• _WORK ITEM_
The answer must consist solely of the line that contains "at the current" and all subsequent lines of the data, each reproduced exactly.

• _STORED DATA_
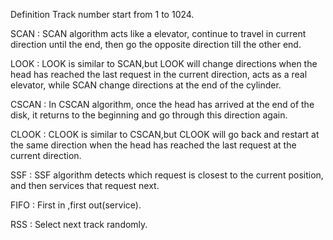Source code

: Definition
Track number start from 1 to 1024.

SCAN :  SCAN algorithm acts like a elevator, continue to travel in current direction until the end, then go the opposite direction till the other end.

LOOK : LOOK is similar to SCAN,but LOOK will change directions when the head has reached the last request in the current direction, acts as a real elevator, while SCAN change directions at the end of the cylinder.

CSCAN :  In CSCAN algorithm, once the head has arrived at the end of the disk, it returns to the beginning and go through this direction again.

CLOOK :  CLOOK is similar to CSCAN,but CLOOK will go back and restart at the same direction when the head has reached the last request at the current
direction.

SSF : SSF algorithm detects which request is closest to the current position, and then services that request next.

FIFO : First in ,first out(service).

RSS : Select next track randomly.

• _ANSWER BOX_
CLOOK :  CLOOK is similar to CSCAN,but CLOOK will go back and restart at the same direction when the head has reached the last request at the current
direction.

SSF : SSF algorithm detects which request is closest to the current position, and then services that request next.

FIFO : First in ,first out(service).

RSS : Select next track randomly.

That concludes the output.